What is needed »
When the string "manualmente" occurs in a line of the listing below, return that line.

Entries shown »
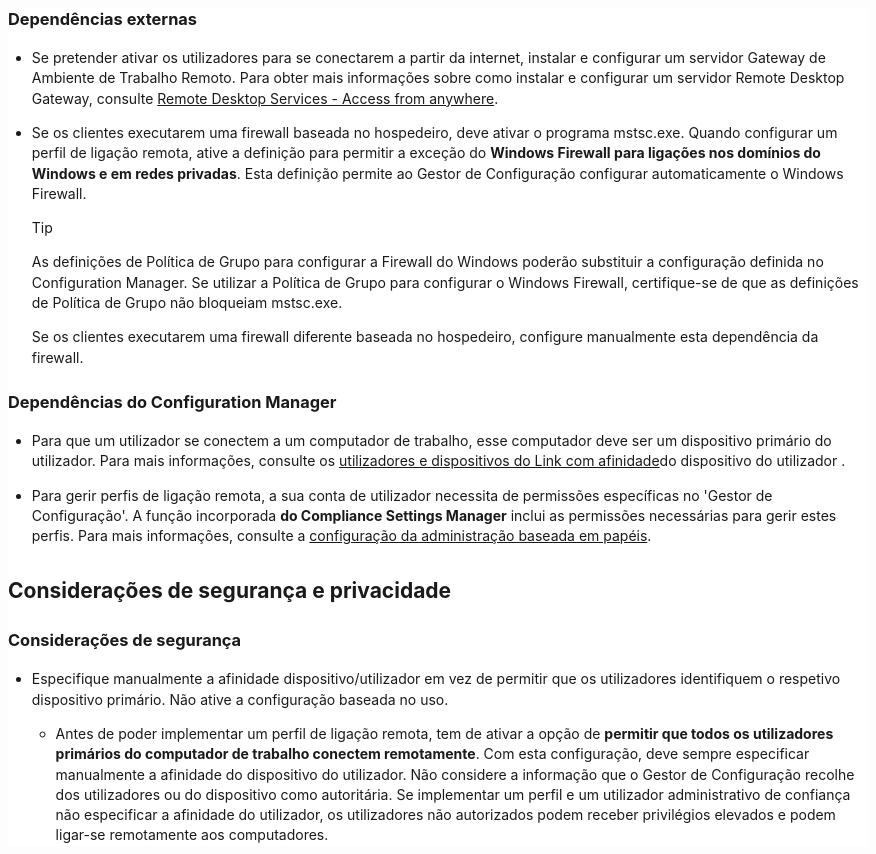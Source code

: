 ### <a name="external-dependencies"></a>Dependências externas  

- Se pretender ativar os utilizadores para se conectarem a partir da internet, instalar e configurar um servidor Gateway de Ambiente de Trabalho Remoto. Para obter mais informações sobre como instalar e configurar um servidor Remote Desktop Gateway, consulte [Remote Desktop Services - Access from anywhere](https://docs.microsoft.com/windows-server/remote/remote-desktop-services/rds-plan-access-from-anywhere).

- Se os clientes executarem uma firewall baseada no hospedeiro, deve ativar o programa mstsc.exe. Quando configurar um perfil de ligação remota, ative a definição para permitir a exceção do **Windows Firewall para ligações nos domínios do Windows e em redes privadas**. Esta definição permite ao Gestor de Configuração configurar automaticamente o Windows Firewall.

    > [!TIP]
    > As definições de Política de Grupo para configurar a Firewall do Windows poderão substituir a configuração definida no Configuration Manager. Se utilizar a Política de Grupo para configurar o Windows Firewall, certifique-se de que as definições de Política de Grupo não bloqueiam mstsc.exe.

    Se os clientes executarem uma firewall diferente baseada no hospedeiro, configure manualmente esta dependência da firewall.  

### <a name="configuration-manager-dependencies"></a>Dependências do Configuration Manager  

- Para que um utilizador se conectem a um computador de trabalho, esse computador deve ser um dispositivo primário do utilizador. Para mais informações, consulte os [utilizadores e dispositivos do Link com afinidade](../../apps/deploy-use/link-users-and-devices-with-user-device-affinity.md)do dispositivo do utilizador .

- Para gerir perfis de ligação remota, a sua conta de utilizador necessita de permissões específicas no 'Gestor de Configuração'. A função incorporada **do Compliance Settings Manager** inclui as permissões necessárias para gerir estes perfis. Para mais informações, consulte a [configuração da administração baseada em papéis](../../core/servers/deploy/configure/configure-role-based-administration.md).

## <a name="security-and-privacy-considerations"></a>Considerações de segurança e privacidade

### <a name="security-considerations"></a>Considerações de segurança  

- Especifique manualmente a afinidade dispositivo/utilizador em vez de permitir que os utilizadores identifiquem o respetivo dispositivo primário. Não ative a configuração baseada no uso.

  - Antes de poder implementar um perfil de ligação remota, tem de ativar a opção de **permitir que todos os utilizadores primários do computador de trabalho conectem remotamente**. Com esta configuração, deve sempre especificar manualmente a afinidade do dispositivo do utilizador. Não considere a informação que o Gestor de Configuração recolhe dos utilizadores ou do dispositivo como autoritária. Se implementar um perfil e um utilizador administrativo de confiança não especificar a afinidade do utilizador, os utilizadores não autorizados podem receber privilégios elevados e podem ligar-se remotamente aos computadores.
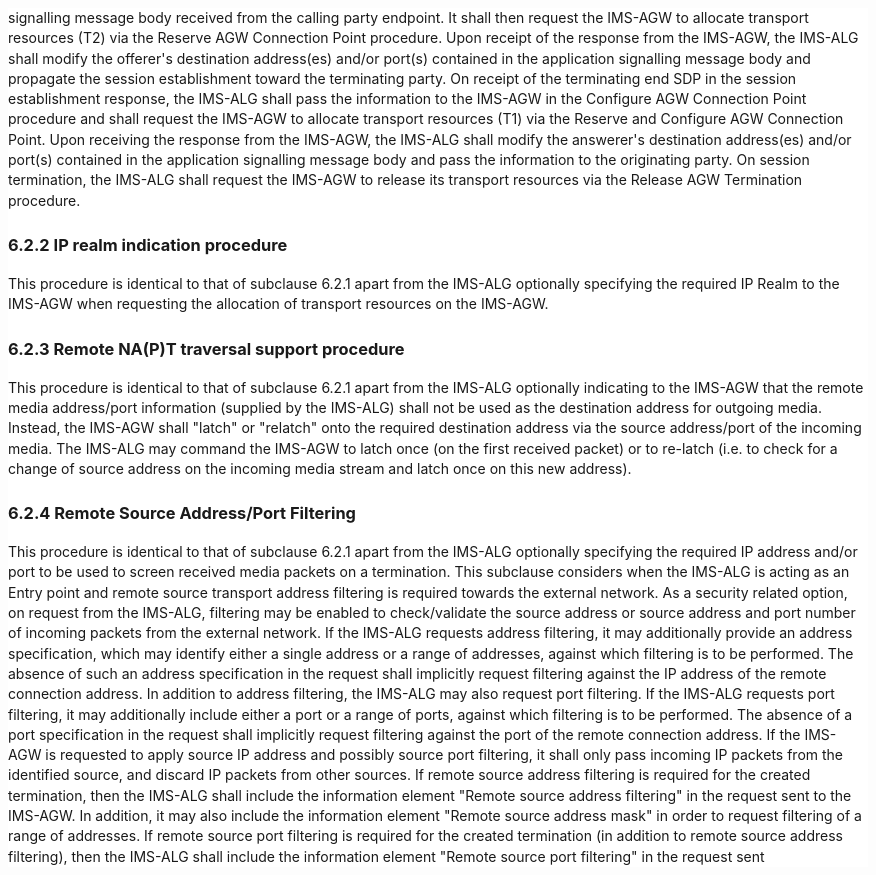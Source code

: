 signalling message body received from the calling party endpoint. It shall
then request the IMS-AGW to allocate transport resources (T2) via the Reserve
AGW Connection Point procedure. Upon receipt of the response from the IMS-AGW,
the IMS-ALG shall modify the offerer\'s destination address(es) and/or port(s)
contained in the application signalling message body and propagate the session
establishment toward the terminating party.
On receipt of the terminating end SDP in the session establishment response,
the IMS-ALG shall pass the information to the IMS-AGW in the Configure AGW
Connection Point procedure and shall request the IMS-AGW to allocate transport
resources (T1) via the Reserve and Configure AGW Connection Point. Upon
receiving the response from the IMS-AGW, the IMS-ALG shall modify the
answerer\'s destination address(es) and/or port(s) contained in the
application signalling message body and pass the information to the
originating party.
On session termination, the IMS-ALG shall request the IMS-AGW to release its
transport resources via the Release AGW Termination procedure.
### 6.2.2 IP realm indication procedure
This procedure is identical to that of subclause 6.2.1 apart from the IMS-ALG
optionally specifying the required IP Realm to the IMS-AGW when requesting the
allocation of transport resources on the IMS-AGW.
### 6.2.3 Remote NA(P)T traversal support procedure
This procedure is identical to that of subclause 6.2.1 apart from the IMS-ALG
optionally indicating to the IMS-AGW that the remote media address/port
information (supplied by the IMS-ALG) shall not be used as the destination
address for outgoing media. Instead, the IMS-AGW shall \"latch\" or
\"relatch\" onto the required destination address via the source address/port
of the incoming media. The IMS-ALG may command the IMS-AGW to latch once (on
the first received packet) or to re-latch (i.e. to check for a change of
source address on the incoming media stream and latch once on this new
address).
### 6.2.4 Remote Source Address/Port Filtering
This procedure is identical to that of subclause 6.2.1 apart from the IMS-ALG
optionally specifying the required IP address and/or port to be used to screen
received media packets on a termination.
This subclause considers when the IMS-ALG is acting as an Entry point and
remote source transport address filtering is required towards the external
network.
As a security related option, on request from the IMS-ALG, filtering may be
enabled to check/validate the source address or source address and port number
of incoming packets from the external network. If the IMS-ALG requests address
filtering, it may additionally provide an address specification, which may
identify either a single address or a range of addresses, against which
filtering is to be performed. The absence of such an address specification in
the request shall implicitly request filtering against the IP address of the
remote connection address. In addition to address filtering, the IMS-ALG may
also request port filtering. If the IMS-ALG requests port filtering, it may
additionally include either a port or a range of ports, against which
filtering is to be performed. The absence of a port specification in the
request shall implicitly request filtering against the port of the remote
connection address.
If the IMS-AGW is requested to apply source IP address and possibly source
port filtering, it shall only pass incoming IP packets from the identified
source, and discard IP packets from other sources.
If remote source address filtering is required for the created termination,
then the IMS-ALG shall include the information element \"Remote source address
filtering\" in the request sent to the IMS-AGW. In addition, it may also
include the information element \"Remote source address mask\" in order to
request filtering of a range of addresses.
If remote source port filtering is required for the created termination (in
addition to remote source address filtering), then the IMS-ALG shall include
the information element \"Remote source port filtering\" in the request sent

Solution to this task »
    Se os clientes executarem uma firewall diferente baseada no hospedeiro, configure manualmente esta dependência da firewall.  
- Especifique manualmente a afinidade dispositivo/utilizador em vez de permitir que os utilizadores identifiquem o respetivo dispositivo primário. Não ative a configuração baseada no uso.
  - Antes de poder implementar um perfil de ligação remota, tem de ativar a opção de **permitir que todos os utilizadores primários do computador de trabalho conectem remotamente**. Com esta configuração, deve sempre especificar manualmente a afinidade do dispositivo do utilizador. Não considere a informação que o Gestor de Configuração recolhe dos utilizadores ou do dispositivo como autoritária. Se implementar um perfil e um utilizador administrativo de confiança não especificar a afinidade do utilizador, os utilizadores não autorizados podem receber privilégios elevados e podem ligar-se remotamente aos computadores.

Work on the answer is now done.